(The data):
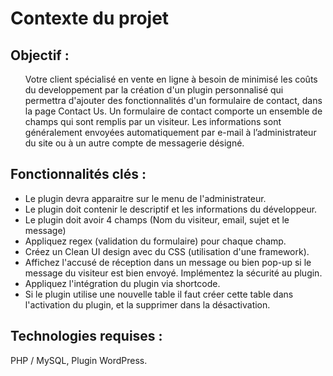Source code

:# Contexte du projet
## Objectif :

<ul>Votre client spécialisé en vente en ligne à besoin de minimisé les coûts du developpement par la création d'un plugin personnalisé qui permettra d'ajouter des fonctionnalités d'un formulaire de contact, dans la page Contact Us.
Un formulaire de contact comporte un ensemble de champs qui sont remplis par un visiteur. Les informations sont généralement envoyées automatiquement par e-mail à l’administrateur du site ou à un autre compte de messagerie désigné. </ul>

## Fonctionnalités clés :

<ul>
<li>Le plugin devra apparaitre sur le menu de l'administrateur.</li>
<li>Le plugin doit contenir le descriptif et les informations du développeur.</li>
<li>Le plugin doit avoir 4 champs (Nom du visiteur, email, sujet et le message)</li>
<li>Appliquez regex (validation du formulaire) pour chaque champ.</li>
<li>Créez un Clean UI design avec du CSS (utilisation d'une framework).</li>
<li>Affichez l'accusé de réception dans un message ou bien pop-up si le message du visiteur est bien envoyé. Implémentez la sécurité au plugin.</li>
<li>Appliquez l'intégration du plugin via shortcode.</li>
<li>Si le plugin utilise une nouvelle table il faut créer cette table dans l'activation du plugin, et la supprimer dans la désactivation.</li>
</ul>

## Technologies requises :

PHP / MySQL, Plugin WordPress.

(The task):
The response must match the listing exactly, except that pictures are removed.

(Response to the task):
Source code

:# Contexte du projet
## Objectif :

<ul>Votre client spécialisé en vente en ligne à besoin de minimisé les coûts du developpement par la création d'un plugin personnalisé qui permettra d'ajouter des fonctionnalités d'un formulaire de contact, dans la page Contact Us.
Un formulaire de contact comporte un ensemble de champs qui sont remplis par un visiteur. Les informations sont généralement envoyées automatiquement par e-mail à l’administrateur du site ou à un autre compte de messagerie désigné. </ul>

## Fonctionnalités clés :

<ul>
<li>Le plugin devra apparaitre sur le menu de l'administrateur.</li>
<li>Le plugin doit contenir le descriptif et les informations du développeur.</li>
<li>Le plugin doit avoir 4 champs (Nom du visiteur, email, sujet et le message)</li>
<li>Appliquez regex (validation du formulaire) pour chaque champ.</li>
<li>Créez un Clean UI design avec du CSS (utilisation d'une framework).</li>
<li>Affichez l'accusé de réception dans un message ou bien pop-up si le message du visiteur est bien envoyé. Implémentez la sécurité au plugin.</li>
<li>Appliquez l'intégration du plugin via shortcode.</li>
<li>Si le plugin utilise une nouvelle table il faut créer cette table dans l'activation du plugin, et la supprimer dans la désactivation.</li>
</ul>

## Technologies requises :

PHP / MySQL, Plugin WordPress.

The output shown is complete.